Bentrokan, mahasiswa dengan aparat keamanan, mahasiswa dengan pegawai lembaga yudikatif. Bentrokan pedagang kaki lima dengan petugas Satpol PP, pengemis dan anak jalanan dengan petugas satpol buruh dengan aparat keamanan, bentrokan lain masing sering terjadi. Itu semua merupakan wujud dari konflik. Selain penyebab dan latar belakang konflik, ada hal lain lagi perlu mendapat perhatian baik oleh negara sebagai organisasi terbesar dan tertinggi dalam suatu bangsa. Untuk menemukan hal lain tersebut penulis menggunakan tinjauan Sosiologis, apa sajakah itu ?
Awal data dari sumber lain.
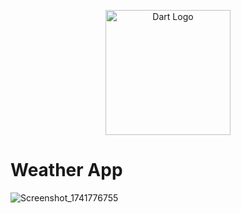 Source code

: <p align="center"> <img src="https://upload.wikimedia.org/wikipedia/commons/7/7e/Dart-logo.png" width="200" alt="Dart Logo"> </p>


# Weather App
![Screenshot_1741776755](https://github.com/user-attachments/assets/5683d563-d75e-43dc-89d8-0d9ca8a251bd)




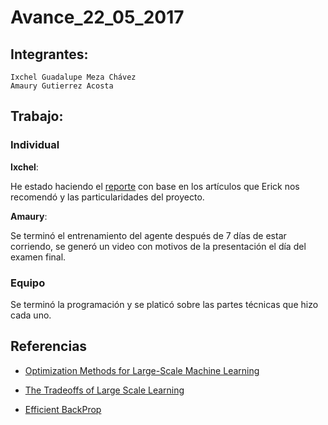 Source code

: # Avance_22_05_2017
## Integrantes:

    Ixchel Guadalupe Meza Chávez  
    Amaury Gutierrez Acosta  

## Trabajo:
### Individual

**Ixchel**:  

He estado haciendo el [reporte](../reporte/trabajo-escrito.pdf) con base en los artículos que Erick nos recomendó y las particularidades del proyecto.

**Amaury**:

Se terminó el entrenamiento del agente después de 7 días de estar corriendo, se generó un video con motivos de la presentación el día del examen final.


### Equipo

Se terminó la programación y se platicó sobre las partes técnicas que hizo cada uno.

 ## Referencias
 
 - [Optimization Methods for Large-Scale Machine Learning](http://leon.bottou.org/publications/pdf/tr-optml-2016.pdf)

 - [The Tradeoffs of Large Scale Learning](http://leon.bottou.org/publications/pdf/nips-2007.pdf)

 - [Efficient BackProp](http://yann.lecun.com/exdb/publis/pdf/lecun-98b.pdf)

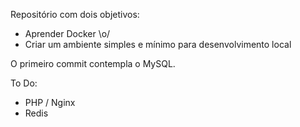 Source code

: 
Repositório com dois objetivos:

- Aprender Docker \o/
- Criar um ambiente simples e mínimo para desenvolvimento local

O primeiro commit contempla o MySQL. 

To Do:
- PHP / Nginx
- Redis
Secara Sosiologis suatu masyarakat memiliki tatanan sosial berdasar kelompok sosial. Tiap kelompok sosial memiliki status dan peran sosial. Jika demikian mengapa konflik antar kelompok sosial dalam masyarakat terus terjadi. Ada beberapa tinjauan dapat menjawab pertanyaan tersebut.
Distribusi
Dalam masyarakat berlau tatanan sosial. Tatanan sosial membagi posisi dan peran sosial baik secara hirsontal maupun vertikal. Interaksi antar komponen dalam tatanan sosial berdampak pada distribusi otoritas. Penditribusian otoritas memunculkan perbedaan. Perbedaan distribusi otoritas inilah memicu konflik. Mencermati perbedaan distribusi otoritas membantu menganalisis konflik.
Konteks otoritas, kelompok sosial dibagi menjadi kelompok superordinat dan kelompok subordinat. Pembelahan dua kelompok ini berdampak pada ketegangan interaksi diantara keduanya. Terlebih kelompok superordinat dinilai oleh kelompok subordinat melakukan manipulasi. Maka terjadilah konflik, seperti terlihat berbagai macam konflik.
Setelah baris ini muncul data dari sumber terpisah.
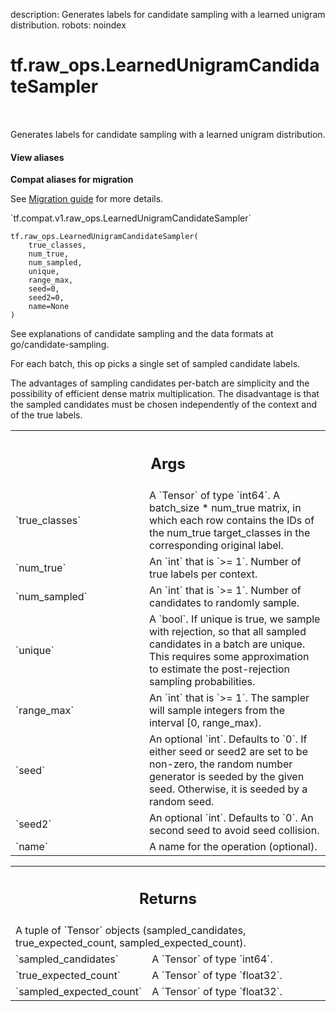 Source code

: description: Generates labels for candidate sampling with a learned unigram distribution.
robots: noindex

# tf.raw_ops.LearnedUnigramCandidateSampler

<!-- Insert buttons and diff -->

<table class="tfo-notebook-buttons tfo-api nocontent" align="left">

</table>



Generates labels for candidate sampling with a learned unigram distribution.

<section class="expandable">
  <h4 class="showalways">View aliases</h4>
  <p>
<b>Compat aliases for migration</b>
<p>See
<a href="https://www.tensorflow.org/guide/migrate">Migration guide</a> for
more details.</p>
<p>`tf.compat.v1.raw_ops.LearnedUnigramCandidateSampler`</p>
</p>
</section>

<pre class="devsite-click-to-copy prettyprint lang-py tfo-signature-link">
<code>tf.raw_ops.LearnedUnigramCandidateSampler(
    true_classes,
    num_true,
    num_sampled,
    unique,
    range_max,
    seed=0,
    seed2=0,
    name=None
)
</code></pre>



<!-- Placeholder for "Used in" -->

See explanations of candidate sampling and the data formats at
go/candidate-sampling.

For each batch, this op picks a single set of sampled candidate labels.

The advantages of sampling candidates per-batch are simplicity and the
possibility of efficient dense matrix multiplication. The disadvantage is that
the sampled candidates must be chosen independently of the context and of the
true labels.

<!-- Tabular view -->
 <table class="responsive fixed orange">
<colgroup><col width="214px"><col></colgroup>
<tr><th colspan="2"><h2 class="add-link">Args</h2></th></tr>

<tr>
<td>
`true_classes`
</td>
<td>
A `Tensor` of type `int64`.
A batch_size * num_true matrix, in which each row contains the
IDs of the num_true target_classes in the corresponding original label.
</td>
</tr><tr>
<td>
`num_true`
</td>
<td>
An `int` that is `>= 1`. Number of true labels per context.
</td>
</tr><tr>
<td>
`num_sampled`
</td>
<td>
An `int` that is `>= 1`.
Number of candidates to randomly sample.
</td>
</tr><tr>
<td>
`unique`
</td>
<td>
A `bool`.
If unique is true, we sample with rejection, so that all sampled
candidates in a batch are unique. This requires some approximation to
estimate the post-rejection sampling probabilities.
</td>
</tr><tr>
<td>
`range_max`
</td>
<td>
An `int` that is `>= 1`.
The sampler will sample integers from the interval [0, range_max).
</td>
</tr><tr>
<td>
`seed`
</td>
<td>
An optional `int`. Defaults to `0`.
If either seed or seed2 are set to be non-zero, the random number
generator is seeded by the given seed.  Otherwise, it is seeded by a
random seed.
</td>
</tr><tr>
<td>
`seed2`
</td>
<td>
An optional `int`. Defaults to `0`.
An second seed to avoid seed collision.
</td>
</tr><tr>
<td>
`name`
</td>
<td>
A name for the operation (optional).
</td>
</tr>
</table>



<!-- Tabular view -->
 <table class="responsive fixed orange">
<colgroup><col width="214px"><col></colgroup>
<tr><th colspan="2"><h2 class="add-link">Returns</h2></th></tr>
<tr class="alt">
<td colspan="2">
A tuple of `Tensor` objects (sampled_candidates, true_expected_count, sampled_expected_count).
</td>
</tr>
<tr>
<td>
`sampled_candidates`
</td>
<td>
A `Tensor` of type `int64`.
</td>
</tr><tr>
<td>
`true_expected_count`
</td>
<td>
A `Tensor` of type `float32`.
</td>
</tr><tr>
<td>
`sampled_expected_count`
</td>
<td>
A `Tensor` of type `float32`.
</td>
</tr>
</table>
Hal terseubut diperkuat dengan tesis Dahrendrof, sebagai berikut, perbedaan distribusi otoritas selalu menjadi faktor yang menentukan konflik sosial sistematis (1959: 165). Ada pihak memiliki otoritas terhadap sumber-sumber daya sosial, seperti kewenangan, informasi, ekonomi, legal, dsb. Sementara pihak lain menilai otoritas tersebut tidak dilaksanakan secara layak. Sehingga nampak tidak ada transprasi bahkan cenderung memanipulasi. Dan, itu sangat merugikan pihak subordinat sedangkan pihak superdordinat merasa sudah berada pada prosedur semestinya. Inilah sumber konflik sosial.
Dominasi
Selain itu, dari perbedaan perlakuan tersebut, ada dominasi kelompok sosial tertentu oleh kelompok lain, melihat keteraturan sosial didasarkan atas manipulasi dan kontrol oleh kelompok dominan dan memandang perubahan sosial terjadi secara dan menurut cara yang tak teratur ketika kelompok-kelompok subordinat menggulingkan kelompok yang semula dominan (Thomas Bernard, 1983). Kelompok subordinat berusaha menembus ketidaktransparan dengan melakukan aksi perlawanan (apa pun bentuknya). Pihak superordinat merasa ada upaya penggulingan otoritas sehingga upaya perlindungan, pertahanan dipakai.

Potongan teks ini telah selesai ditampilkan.